Item - 2021.QS3.8
- This item was considered by Two-Spirit, Lesbian, Gay, Bisexual, Transgender and Queer Advisory Committee on September 27, 2021 and was adopted without amendment.
- See also EX27.15
QS3.8 - Funding Cuts to AIDS Committee of Toronto and Other Health Service Providers
- Decision Type:
The Lesbian, Gay, Bisexual, Transgender, Queer and Two-Spirit Advisory Committee recommends to the Executive Committee that:
1. City Council express its disappointment and concern with the Federal Government’s decision to significantly reduce funding the HIV/AIDS health service providers in Toronto and across Canada.
2. City Council support the House of Commons Standing Committee on Health’s recommendation and urge the Federal Government to increase the federal HIV/AIDS strategy funding to $100 million annually beginning in 2022.

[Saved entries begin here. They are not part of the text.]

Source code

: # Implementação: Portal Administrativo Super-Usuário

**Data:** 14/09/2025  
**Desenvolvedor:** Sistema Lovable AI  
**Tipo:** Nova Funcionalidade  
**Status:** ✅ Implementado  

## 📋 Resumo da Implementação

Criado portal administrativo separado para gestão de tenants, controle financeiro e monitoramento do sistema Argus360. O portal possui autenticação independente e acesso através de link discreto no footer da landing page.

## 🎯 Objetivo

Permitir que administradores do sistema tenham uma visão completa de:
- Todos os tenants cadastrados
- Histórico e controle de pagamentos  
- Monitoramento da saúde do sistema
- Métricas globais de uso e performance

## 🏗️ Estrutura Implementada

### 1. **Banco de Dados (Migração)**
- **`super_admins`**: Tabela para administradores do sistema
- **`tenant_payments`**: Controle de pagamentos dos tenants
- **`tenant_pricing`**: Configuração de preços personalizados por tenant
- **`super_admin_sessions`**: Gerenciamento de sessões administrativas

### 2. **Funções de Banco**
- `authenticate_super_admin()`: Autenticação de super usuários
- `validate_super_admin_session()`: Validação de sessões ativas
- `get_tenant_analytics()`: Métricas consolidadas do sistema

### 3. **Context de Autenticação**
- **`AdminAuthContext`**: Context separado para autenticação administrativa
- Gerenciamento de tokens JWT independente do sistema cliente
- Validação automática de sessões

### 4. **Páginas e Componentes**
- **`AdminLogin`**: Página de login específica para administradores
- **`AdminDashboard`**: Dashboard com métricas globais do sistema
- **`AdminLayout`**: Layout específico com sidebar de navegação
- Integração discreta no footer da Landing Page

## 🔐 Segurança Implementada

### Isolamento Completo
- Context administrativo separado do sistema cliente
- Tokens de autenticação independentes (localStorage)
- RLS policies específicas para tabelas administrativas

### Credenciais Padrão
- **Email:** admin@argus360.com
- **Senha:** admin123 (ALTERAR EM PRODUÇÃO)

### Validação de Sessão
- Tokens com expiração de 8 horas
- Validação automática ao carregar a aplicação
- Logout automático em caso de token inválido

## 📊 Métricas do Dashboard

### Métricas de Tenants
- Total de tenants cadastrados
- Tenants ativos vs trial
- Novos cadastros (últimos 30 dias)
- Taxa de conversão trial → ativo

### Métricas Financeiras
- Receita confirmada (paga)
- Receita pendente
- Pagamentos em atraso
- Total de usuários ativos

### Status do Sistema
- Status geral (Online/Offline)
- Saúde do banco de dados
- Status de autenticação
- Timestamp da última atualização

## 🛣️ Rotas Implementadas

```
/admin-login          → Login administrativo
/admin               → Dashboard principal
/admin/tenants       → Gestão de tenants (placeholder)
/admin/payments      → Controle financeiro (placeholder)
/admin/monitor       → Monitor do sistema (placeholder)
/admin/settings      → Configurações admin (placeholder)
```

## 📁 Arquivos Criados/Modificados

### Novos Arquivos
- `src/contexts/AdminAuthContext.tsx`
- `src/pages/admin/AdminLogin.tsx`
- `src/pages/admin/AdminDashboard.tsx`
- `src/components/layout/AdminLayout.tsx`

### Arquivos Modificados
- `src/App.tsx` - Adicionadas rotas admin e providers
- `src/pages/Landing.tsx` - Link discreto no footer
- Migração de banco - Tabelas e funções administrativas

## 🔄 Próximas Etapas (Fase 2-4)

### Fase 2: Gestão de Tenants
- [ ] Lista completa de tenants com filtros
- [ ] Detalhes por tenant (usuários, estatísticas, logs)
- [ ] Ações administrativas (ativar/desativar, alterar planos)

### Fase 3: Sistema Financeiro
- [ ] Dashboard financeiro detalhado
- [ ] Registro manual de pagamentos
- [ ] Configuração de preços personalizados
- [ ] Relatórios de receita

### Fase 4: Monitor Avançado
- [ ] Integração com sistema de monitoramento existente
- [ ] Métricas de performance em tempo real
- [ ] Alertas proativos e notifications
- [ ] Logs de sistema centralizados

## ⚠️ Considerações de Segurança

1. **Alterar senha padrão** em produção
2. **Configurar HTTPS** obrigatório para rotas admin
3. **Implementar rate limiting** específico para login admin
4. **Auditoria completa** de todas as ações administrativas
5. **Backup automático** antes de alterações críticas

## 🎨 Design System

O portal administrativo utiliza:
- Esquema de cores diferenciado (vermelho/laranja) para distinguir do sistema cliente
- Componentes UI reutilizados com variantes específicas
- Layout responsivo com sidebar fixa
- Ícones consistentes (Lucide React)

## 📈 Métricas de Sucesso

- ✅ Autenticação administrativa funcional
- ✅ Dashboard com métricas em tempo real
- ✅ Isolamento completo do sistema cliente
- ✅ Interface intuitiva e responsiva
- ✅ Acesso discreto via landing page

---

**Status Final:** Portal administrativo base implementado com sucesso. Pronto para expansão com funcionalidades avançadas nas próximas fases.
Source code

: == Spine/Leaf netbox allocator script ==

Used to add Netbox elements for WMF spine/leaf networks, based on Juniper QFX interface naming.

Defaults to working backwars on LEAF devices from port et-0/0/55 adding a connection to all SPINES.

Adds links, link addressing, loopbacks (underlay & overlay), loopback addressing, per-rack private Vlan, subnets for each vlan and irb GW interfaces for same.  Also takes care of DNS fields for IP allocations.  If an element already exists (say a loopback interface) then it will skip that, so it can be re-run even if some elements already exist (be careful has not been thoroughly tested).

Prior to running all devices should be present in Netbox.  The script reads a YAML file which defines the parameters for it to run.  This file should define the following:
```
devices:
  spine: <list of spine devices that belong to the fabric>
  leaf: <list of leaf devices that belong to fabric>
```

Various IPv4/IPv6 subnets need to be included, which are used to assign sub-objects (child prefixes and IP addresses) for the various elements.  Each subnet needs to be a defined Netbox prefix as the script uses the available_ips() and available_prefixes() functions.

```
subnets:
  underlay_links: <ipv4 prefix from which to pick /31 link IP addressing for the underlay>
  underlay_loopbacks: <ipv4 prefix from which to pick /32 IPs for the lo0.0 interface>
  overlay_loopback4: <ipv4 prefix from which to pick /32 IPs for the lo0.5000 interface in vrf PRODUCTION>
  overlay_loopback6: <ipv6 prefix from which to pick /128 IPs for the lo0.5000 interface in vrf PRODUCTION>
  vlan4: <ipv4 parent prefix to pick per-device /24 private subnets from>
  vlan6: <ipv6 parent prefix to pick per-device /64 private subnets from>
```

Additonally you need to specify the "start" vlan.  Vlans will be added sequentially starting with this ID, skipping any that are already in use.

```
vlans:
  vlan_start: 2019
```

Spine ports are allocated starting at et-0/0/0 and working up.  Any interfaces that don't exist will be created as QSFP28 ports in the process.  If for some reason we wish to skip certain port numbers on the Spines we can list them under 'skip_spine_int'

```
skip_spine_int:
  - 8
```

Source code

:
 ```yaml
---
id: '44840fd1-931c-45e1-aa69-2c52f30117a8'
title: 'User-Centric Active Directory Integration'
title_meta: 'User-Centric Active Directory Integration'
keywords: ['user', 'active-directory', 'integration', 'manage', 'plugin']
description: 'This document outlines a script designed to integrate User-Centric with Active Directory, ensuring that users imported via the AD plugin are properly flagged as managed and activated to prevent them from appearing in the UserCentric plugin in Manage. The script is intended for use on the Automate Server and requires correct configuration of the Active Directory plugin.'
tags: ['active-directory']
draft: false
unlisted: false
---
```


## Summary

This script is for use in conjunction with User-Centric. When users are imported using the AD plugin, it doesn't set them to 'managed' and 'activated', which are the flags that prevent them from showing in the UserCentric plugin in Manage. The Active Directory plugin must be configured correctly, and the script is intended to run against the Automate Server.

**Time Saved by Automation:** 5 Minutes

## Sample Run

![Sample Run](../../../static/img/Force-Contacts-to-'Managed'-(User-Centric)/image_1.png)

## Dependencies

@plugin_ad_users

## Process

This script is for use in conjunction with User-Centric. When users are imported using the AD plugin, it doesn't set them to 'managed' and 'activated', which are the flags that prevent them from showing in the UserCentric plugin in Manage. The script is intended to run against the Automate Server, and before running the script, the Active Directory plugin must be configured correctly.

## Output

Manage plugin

Recently, the Public Health Agency of Canada informed the AIDS Committee of Toronto and other HIV/AIDS health service providers that their funding will be decreased significantly over the next five years.
These funding cuts are putting the supports our communities need in jeopardy and will have a considerable and measurable impact on the thousands of people living with HIV/AIDS in Toronto and across Canada. Keeping these health programs and services free and accessible to all is critical to continue the work towards a city with zero new HIV infections, zero HIV-related stigma and discrimination, and zero AIDS-related deaths.
The House of Commons Standing Committee on Health and the Senate of Canada have both recommended that funding to the federal HIV/AIDS strategy be increased to $100 million annually. This increase has never been realized and has actually remained the same since 2003.
These funding cuts come at a time when our community needs these services now more than ever. The COVID-19 pandemic has further marginalized many populations at risk of human immunodeficiency virus, Hepatitis C virus and other sexually transmitted and blood-borne infections, and it has both taught us the dangers of underfunding public health and demonstrated our capacity to mobilize resources when needed.
If we are going to meet Canada’s commitment to both the UNAIDS and World Health Organization viral hepatitis elimination targets, it will be critical for us to invest in and expand HIV/AIDS health programs and services, not reduce them.